*Supplied information*
+===+

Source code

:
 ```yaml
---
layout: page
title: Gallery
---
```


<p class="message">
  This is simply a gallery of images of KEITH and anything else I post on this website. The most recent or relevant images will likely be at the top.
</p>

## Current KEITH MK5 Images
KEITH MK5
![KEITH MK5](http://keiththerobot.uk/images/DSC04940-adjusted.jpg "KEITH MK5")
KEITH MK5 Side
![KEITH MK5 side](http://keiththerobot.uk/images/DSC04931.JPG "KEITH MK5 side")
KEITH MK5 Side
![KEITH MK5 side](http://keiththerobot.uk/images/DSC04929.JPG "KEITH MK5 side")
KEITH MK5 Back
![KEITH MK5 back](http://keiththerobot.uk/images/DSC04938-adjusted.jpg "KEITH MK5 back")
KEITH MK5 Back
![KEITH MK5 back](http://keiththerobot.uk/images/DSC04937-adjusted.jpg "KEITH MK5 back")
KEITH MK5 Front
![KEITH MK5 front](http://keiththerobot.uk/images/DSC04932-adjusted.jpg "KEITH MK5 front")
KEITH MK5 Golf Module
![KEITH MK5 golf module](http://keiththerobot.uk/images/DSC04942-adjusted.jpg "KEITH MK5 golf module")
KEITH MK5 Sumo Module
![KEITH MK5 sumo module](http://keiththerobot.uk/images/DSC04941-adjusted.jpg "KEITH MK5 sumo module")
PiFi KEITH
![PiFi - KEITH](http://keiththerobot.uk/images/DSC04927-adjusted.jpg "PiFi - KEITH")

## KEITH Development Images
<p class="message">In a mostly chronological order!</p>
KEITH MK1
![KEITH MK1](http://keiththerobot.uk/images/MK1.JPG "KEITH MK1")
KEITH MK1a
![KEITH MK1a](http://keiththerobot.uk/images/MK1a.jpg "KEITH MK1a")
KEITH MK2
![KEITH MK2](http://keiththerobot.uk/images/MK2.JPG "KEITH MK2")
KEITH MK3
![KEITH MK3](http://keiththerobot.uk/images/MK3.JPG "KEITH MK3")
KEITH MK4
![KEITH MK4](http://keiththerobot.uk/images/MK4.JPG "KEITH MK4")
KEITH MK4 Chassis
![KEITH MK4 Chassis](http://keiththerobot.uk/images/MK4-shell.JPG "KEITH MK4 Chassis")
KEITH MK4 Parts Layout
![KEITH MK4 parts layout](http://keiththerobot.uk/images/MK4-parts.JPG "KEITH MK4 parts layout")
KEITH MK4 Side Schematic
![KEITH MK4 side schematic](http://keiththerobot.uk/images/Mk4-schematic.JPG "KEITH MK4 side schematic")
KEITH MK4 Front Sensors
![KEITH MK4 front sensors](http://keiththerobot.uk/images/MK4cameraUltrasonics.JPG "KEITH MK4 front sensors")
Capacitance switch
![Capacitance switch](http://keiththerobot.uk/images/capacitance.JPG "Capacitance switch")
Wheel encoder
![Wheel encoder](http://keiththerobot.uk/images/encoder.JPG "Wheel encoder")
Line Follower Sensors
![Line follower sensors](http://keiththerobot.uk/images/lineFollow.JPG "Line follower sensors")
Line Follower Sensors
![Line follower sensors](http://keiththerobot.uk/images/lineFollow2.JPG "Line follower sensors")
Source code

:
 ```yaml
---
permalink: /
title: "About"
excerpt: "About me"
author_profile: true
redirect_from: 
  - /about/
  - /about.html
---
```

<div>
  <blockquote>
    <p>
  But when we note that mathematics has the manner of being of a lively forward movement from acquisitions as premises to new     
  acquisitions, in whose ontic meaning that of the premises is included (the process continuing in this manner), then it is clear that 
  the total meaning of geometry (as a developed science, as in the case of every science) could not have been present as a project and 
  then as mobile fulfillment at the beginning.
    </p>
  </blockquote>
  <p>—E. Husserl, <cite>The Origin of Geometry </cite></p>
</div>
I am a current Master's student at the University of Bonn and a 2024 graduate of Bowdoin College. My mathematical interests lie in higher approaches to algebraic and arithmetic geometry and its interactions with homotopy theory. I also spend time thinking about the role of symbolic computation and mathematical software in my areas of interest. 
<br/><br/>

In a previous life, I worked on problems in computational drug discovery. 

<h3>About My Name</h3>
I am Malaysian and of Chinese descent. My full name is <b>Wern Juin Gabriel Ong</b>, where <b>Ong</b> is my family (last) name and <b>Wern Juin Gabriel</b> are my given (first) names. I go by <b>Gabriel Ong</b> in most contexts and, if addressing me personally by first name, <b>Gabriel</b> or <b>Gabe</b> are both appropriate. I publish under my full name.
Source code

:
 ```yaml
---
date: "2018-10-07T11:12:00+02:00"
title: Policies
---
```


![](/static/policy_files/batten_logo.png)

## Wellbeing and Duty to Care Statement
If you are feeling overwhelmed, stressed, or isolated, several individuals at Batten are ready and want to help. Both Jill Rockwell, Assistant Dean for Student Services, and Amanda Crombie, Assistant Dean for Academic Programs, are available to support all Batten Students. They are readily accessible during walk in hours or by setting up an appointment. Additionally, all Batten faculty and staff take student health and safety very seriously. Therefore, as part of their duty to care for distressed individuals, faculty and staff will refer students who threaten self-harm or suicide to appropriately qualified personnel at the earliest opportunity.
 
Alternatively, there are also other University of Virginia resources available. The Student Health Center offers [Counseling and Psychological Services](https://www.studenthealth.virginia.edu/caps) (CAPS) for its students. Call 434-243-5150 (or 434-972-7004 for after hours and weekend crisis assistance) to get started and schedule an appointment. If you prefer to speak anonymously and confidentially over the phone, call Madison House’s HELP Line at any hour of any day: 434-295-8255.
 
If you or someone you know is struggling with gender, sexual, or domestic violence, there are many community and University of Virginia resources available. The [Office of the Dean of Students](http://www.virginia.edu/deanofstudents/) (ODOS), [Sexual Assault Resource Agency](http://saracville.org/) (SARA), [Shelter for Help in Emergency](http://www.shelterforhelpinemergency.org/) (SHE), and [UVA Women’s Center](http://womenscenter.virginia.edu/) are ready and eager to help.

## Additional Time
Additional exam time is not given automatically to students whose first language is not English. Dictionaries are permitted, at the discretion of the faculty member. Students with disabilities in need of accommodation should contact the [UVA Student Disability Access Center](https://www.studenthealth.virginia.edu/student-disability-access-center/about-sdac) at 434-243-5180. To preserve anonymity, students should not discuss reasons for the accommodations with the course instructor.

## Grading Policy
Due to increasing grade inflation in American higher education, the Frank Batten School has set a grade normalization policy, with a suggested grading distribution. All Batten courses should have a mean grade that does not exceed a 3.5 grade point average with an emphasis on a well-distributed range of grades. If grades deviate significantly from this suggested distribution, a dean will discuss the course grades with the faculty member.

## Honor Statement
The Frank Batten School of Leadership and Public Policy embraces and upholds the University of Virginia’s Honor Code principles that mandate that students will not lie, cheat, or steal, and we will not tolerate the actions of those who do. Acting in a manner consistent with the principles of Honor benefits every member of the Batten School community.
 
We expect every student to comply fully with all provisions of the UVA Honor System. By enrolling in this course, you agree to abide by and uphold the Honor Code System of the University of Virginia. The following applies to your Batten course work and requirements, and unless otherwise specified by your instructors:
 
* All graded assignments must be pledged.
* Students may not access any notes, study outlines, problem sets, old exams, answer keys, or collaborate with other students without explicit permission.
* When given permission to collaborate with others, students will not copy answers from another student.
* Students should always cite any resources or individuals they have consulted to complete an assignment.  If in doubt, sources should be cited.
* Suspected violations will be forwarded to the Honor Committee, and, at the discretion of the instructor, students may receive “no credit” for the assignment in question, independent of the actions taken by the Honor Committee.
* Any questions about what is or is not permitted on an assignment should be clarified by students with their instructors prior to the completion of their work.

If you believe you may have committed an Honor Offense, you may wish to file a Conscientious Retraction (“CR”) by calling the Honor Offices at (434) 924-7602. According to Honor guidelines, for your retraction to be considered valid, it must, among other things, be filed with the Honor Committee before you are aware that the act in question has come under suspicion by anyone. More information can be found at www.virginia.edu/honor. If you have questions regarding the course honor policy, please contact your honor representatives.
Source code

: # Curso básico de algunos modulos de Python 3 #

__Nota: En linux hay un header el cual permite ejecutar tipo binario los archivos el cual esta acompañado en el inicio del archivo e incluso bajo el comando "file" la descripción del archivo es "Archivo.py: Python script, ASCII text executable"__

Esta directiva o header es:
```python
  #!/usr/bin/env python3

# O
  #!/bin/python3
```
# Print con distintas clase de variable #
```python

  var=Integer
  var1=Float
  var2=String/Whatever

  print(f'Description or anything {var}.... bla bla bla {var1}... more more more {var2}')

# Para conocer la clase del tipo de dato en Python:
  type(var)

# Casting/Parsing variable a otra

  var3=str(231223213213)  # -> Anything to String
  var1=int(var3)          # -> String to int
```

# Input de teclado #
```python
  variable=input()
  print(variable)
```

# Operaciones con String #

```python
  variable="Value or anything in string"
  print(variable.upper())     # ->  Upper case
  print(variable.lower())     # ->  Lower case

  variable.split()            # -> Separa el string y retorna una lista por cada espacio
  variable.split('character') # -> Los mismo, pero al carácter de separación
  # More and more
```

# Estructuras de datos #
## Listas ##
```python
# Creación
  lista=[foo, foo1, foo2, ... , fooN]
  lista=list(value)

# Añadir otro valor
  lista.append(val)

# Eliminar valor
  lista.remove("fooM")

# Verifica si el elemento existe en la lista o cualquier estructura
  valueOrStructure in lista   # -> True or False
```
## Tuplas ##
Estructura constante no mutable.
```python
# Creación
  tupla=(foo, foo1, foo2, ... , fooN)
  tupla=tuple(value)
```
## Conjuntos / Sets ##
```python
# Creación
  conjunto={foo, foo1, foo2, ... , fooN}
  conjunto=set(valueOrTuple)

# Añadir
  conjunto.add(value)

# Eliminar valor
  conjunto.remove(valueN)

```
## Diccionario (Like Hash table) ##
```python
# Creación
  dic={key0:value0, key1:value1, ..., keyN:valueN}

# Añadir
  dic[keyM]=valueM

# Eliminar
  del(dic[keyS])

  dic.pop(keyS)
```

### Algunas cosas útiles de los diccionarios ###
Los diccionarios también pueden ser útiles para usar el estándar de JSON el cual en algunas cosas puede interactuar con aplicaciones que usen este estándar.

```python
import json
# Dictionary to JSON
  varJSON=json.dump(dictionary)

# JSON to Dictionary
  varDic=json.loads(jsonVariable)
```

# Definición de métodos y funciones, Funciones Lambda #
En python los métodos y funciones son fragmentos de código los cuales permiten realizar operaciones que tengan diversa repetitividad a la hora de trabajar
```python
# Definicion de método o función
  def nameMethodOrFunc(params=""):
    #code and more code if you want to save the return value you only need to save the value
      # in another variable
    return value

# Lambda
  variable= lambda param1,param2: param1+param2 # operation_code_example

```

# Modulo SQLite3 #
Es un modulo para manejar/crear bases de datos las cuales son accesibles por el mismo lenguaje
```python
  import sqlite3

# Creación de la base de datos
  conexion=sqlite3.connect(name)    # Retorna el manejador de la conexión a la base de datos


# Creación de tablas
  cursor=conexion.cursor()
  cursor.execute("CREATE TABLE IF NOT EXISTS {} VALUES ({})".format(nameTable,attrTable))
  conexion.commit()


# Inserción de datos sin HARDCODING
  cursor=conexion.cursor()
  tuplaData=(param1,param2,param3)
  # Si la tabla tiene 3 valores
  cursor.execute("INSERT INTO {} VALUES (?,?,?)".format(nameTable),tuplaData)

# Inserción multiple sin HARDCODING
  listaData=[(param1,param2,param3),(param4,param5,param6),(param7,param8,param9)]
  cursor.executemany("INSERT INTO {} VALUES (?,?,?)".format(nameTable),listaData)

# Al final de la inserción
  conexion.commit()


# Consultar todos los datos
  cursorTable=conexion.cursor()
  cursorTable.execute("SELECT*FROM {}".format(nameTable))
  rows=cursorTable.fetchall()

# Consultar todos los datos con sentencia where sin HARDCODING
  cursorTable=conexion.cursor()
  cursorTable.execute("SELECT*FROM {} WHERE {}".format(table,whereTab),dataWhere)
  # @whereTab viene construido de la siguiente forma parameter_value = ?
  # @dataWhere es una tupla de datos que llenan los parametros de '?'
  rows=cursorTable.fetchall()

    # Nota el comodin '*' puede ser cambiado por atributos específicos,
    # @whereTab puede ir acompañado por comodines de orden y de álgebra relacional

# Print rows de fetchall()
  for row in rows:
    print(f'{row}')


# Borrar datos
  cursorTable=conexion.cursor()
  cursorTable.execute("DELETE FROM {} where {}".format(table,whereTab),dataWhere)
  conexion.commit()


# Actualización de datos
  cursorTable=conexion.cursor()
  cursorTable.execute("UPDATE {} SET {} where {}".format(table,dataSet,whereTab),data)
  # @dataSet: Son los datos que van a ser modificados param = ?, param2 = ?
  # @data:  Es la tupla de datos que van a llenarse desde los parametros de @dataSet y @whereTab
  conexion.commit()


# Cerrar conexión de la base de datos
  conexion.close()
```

+===+

*Work request*
Every line in the material above that has the word "split" should be copied.

*Answer to this problem*
  variable.split()            # -> Separa el string y retorna una lista por cada espacio
  variable.split('character') # -> Los mismo, pero al carácter de separación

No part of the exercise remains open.